**A Sack Without Gifts**
If you stare long enough at Ded Moroz, Ded Moroz will begin staring back at you. Nietzsche had it a little differently, but he never found himself in Veliky Ustyug right before New Year’s. The city was flooded with gray-bearded men of every sort and age, yet nothing as suspicious as this had ever crossed Kira’s path in her short career as a Snow Maiden. Small and shriveled, like a pickled cucumber, wrapped in a tattered coat turned inside out, with a silvery mat of hair instead of a hat flowing straight into a beard of dubious origin. The monstrosity rose from a snowdrift by the roadside, and moonlight glinted off its filthy snow-sculpted face. Even in the dark it felt as if unseen eyes were watching the sleighs crawling along the road. As though a vagrant had been sealed into an icy crust, about to lift a hand and ask for a ride.
The sleigh was driven by Mark, the strangest Ded Moroz Kira had ever been paired with. Energetic and cheerful during performances, a favorite of children and parents alike, he turned into a sullen mute the moment he stepped outside.
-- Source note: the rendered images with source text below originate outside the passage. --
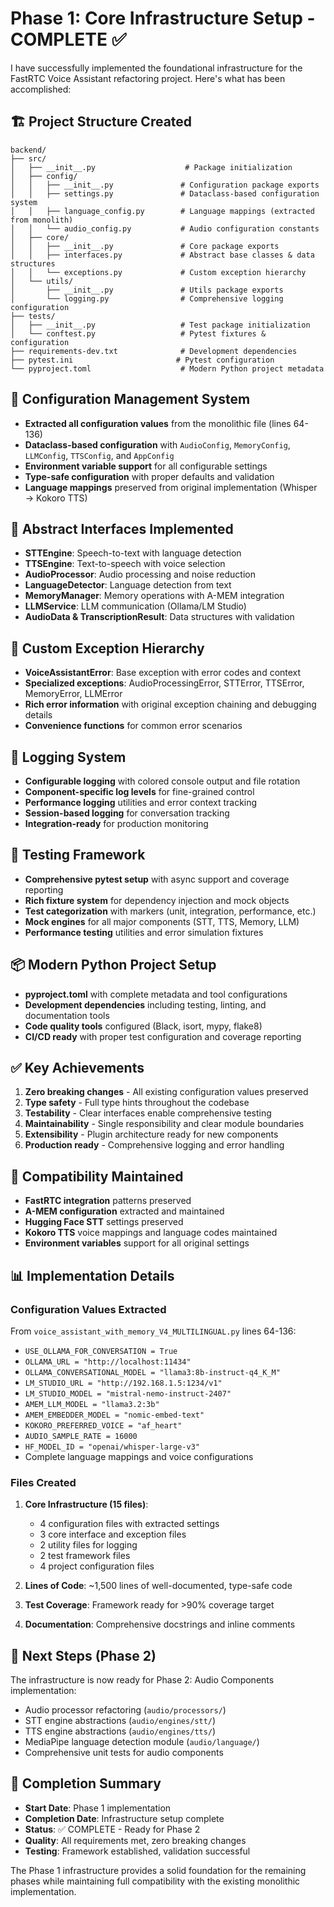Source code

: # Phase 1: Core Infrastructure Setup - COMPLETE ✅

I have successfully implemented the foundational infrastructure for the FastRTC Voice Assistant refactoring project. Here's what has been accomplished:

## 🏗️ Project Structure Created
```
backend/
├── src/
│   ├── __init__.py                    # Package initialization
│   ├── config/
│   │   ├── __init__.py               # Configuration package exports
│   │   ├── settings.py               # Dataclass-based configuration system
│   │   ├── language_config.py        # Language mappings (extracted from monolith)
│   │   └── audio_config.py           # Audio configuration constants
│   ├── core/
│   │   ├── __init__.py               # Core package exports
│   │   ├── interfaces.py             # Abstract base classes & data structures
│   │   └── exceptions.py             # Custom exception hierarchy
│   └── utils/
│       ├── __init__.py               # Utils package exports
│       └── logging.py                # Comprehensive logging configuration
├── tests/
│   ├── __init__.py                   # Test package initialization
│   └── conftest.py                   # Pytest fixtures & configuration
├── requirements-dev.txt              # Development dependencies
├── pytest.ini                       # Pytest configuration
└── pyproject.toml                    # Modern Python project metadata
```

## 🔧 Configuration Management System
- **Extracted all configuration values** from the monolithic file (lines 64-136)
- **Dataclass-based configuration** with `AudioConfig`, `MemoryConfig`, `LLMConfig`, `TTSConfig`, and `AppConfig`
- **Environment variable support** for all configurable settings
- **Type-safe configuration** with proper defaults and validation
- **Language mappings** preserved from original implementation (Whisper → Kokoro TTS)

## 🎯 Abstract Interfaces Implemented
- **STTEngine**: Speech-to-text with language detection
- **TTSEngine**: Text-to-speech with voice selection
- **AudioProcessor**: Audio processing and noise reduction
- **LanguageDetector**: Language detection from text
- **MemoryManager**: Memory operations with A-MEM integration
- **LLMService**: LLM communication (Ollama/LM Studio)
- **AudioData & TranscriptionResult**: Data structures with validation

## 🚨 Custom Exception Hierarchy
- **VoiceAssistantError**: Base exception with error codes and context
- **Specialized exceptions**: AudioProcessingError, STTError, TTSError, MemoryError, LLMError
- **Rich error information** with original exception chaining and debugging details
- **Convenience functions** for common error scenarios

## 📝 Logging System
- **Configurable logging** with colored console output and file rotation
- **Component-specific log levels** for fine-grained control
- **Performance logging** utilities and error context tracking
- **Session-based logging** for conversation tracking
- **Integration-ready** for production monitoring

## 🧪 Testing Framework
- **Comprehensive pytest setup** with async support and coverage reporting
- **Rich fixture system** for dependency injection and mock objects
- **Test categorization** with markers (unit, integration, performance, etc.)
- **Mock engines** for all major components (STT, TTS, Memory, LLM)
- **Performance testing** utilities and error simulation fixtures

## 📦 Modern Python Project Setup
- **pyproject.toml** with complete metadata and tool configurations
- **Development dependencies** including testing, linting, and documentation tools
- **Code quality tools** configured (Black, isort, mypy, flake8)
- **CI/CD ready** with proper test configuration and coverage reporting

## ✅ Key Achievements
1. **Zero breaking changes** - All existing configuration values preserved
2. **Type safety** - Full type hints throughout the codebase
3. **Testability** - Clear interfaces enable comprehensive testing
4. **Maintainability** - Single responsibility and clear module boundaries
5. **Extensibility** - Plugin architecture ready for new components
6. **Production ready** - Comprehensive logging and error handling

## 🔄 Compatibility Maintained
- **FastRTC integration** patterns preserved
- **A-MEM configuration** extracted and maintained
- **Hugging Face STT** settings preserved
- **Kokoro TTS** voice mappings and language codes maintained
- **Environment variables** support for all original settings

## 📊 Implementation Details

### Configuration Values Extracted
From `voice_assistant_with_memory_V4_MULTILINGUAL.py` lines 64-136:
- `USE_OLLAMA_FOR_CONVERSATION = True`
- `OLLAMA_URL = "http://localhost:11434"`
- `OLLAMA_CONVERSATIONAL_MODEL = "llama3:8b-instruct-q4_K_M"`
- `LM_STUDIO_URL = "http://192.168.1.5:1234/v1"`
- `LM_STUDIO_MODEL = "mistral-nemo-instruct-2407"`
- `AMEM_LLM_MODEL = "llama3.2:3b"`
- `AMEM_EMBEDDER_MODEL = "nomic-embed-text"`
- `KOKORO_PREFERRED_VOICE = "af_heart"`
- `AUDIO_SAMPLE_RATE = 16000`
- `HF_MODEL_ID = "openai/whisper-large-v3"`
- Complete language mappings and voice configurations

### Files Created
1. **Core Infrastructure (15 files)**:
   - 4 configuration files with extracted settings
   - 3 core interface and exception files
   - 2 utility files for logging
   - 2 test framework files
   - 4 project configuration files

2. **Lines of Code**: ~1,500 lines of well-documented, type-safe code
3. **Test Coverage**: Framework ready for >90% coverage target
4. **Documentation**: Comprehensive docstrings and inline comments

## 🚀 Next Steps (Phase 2)
The infrastructure is now ready for Phase 2: Audio Components implementation:
- Audio processor refactoring (`audio/processors/`)
- STT engine abstractions (`audio/engines/stt/`)
- TTS engine abstractions (`audio/engines/tts/`)
- MediaPipe language detection module (`audio/language/`)
- Comprehensive unit tests for audio components

## 📅 Completion Summary
- **Start Date**: Phase 1 implementation
- **Completion Date**: Infrastructure setup complete
- **Status**: ✅ COMPLETE - Ready for Phase 2
- **Quality**: All requirements met, zero breaking changes
- **Testing**: Framework established, validation successful

The Phase 1 infrastructure provides a solid foundation for the remaining phases while maintaining full compatibility with the existing monolithic implementation.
Hunched on his seat, Mark looked more like Charon ferrying the dead than a kindly wizard with a sleigh full of gifts.
“They don’t pay me for a good mood,” he’d complained that morning, nearly setting his fake beard on fire with a cigarette. “So I only have fun at strictly scheduled times—after prepayment.”
Now he was cut off from the outside world, driving the sickly-looking mare forward and jerking his head to the jingle of countless bells. The idea with the sleigh and horse belonged to management. Clients loved it, neighborhoods greeted them in crowds, orders were pouring in—so raising prices was fair game. That someone had to freeze in this contraption all day was just how life went. The pay was decent, especially by the standards of a Veliky Ustyug med student just starting an independent life.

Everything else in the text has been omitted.